Here’s an interesting contrast to how the federal government has changed during the past century: Many Americans have expressed chagrin over Washington recently lending General Motors and Chrysler billions of dollars to help keep the automakers afloat. By comparison, a century ago the feds effectively brought the locomotive-manufacturing industry to its knees with heavy-handed legislation that ultimately cost thousands their jobs and did significant permanent damage to the US economy.
While the recent bailouts of GM and Chrysler are relatively fresh in most people’s minds, what happened in the first decade of the 20th century is obscure history to most. But it’s no less instructive in how government has the power to giveth and the power to taketh away.
A bit of background: The manufacture of steam locomotives was in its heyday during the period from 1898-1907.
Baldwin Locomotive Works, the nation’s pre-eminent locomotive maker, built nearly 16,900 engines during that 10-year period alone, not bad for a company that started with production of a single locomotive in 1831 at the dawn of the railroad age.
By 1907, Baldwin was one of the largest manufacturing operations in the world, with 18,000 employees turning out seven locomotives a day, some weighing more than 300,000 pounds.
But the beginning of the end for Baldwin had already taken place, due in no small part to government interference.
One the key blows to Baldwin and the railroad industry as a whole was the Hepburn Act, which was passed in 1906. Trust busting President Teddy Roosevelt directed the passage of the act, which revitalized the Interstate Commerce Commission and authorized greater governmental authority over railroads.
The Hepburn Act, which didn’t pick up steam until midway through 1907, gave the ICC the power to set maximum railroad rates.
The most important provision gave the ICC the power to replace existing rates with “just-and-reasonable” maximum rates, with the ICC to define what was just and reasonable. The Act made ICC orders binding, so railroads had to either obey or contest the ICC orders in federal court.
The limitation on railroad rates depreciated the value of railroad securities, a factor in causing the Panic of 1907.

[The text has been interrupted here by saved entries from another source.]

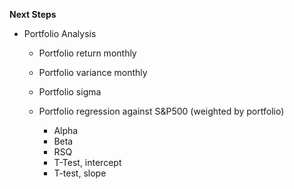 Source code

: **Next Steps**

 - Portfolio Analysis
    -	Portfolio return monthly
    -	Portfolio variance monthly
    -	Portfolio sigma
    -	Portfolio regression against S&P500
     (weighted by portfolio)
    
        -	Alpha
        -	Beta
        -	RSQ
        -	T-Test, intercept
        -	T-test, slope
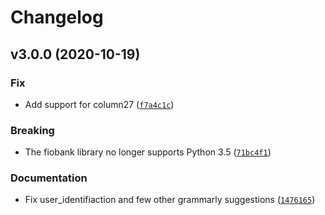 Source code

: # Changelog

<!--next-version-placeholder-->

## v3.0.0 (2020-10-19)
### Fix
* Add support for column27 ([`f7a4c1c`](https://github.com/honzajavorek/fiobank/commit/f7a4c1cb5ed74d71ce93e2456bc85a4ddbd77778))

### Breaking
* The fiobank library no longer supports Python 3.5  ([`71bc4f1`](https://github.com/honzajavorek/fiobank/commit/71bc4f1210693a56764236d0f6aaa8fd809d06aa))

### Documentation
* Fix user_identifiaction and few other grammarly suggestions ([`1476165`](https://github.com/honzajavorek/fiobank/commit/1476165f7d6f3aa8fb5493e6c06ba38dac381440))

What it meant to Baldwin was that railroad carriers stopped ordering new locomotives. Once the effects of the Hepburn Act began to felt, orders fell precipitously, from 2,655 in 1907, to just 617 the next year. Baldwin cut its workforce from 18,500 in 1907 to 4,600 in 1908, nearly all in the Philadelphia area.
The problem with the ICC’s actions, beyond the fact that it was interfering with private business, was that it continued to reject carriers’ request for rate increases, even while railway traffic increased. Increased traffic meant an increased need for not only more infrastructure and rolling stock, but also engines.
Without revenue from needed rates increases, railroad companies were hindered when it came time to purchase capital-intensive locomotives, and Baldwin felt the pinch.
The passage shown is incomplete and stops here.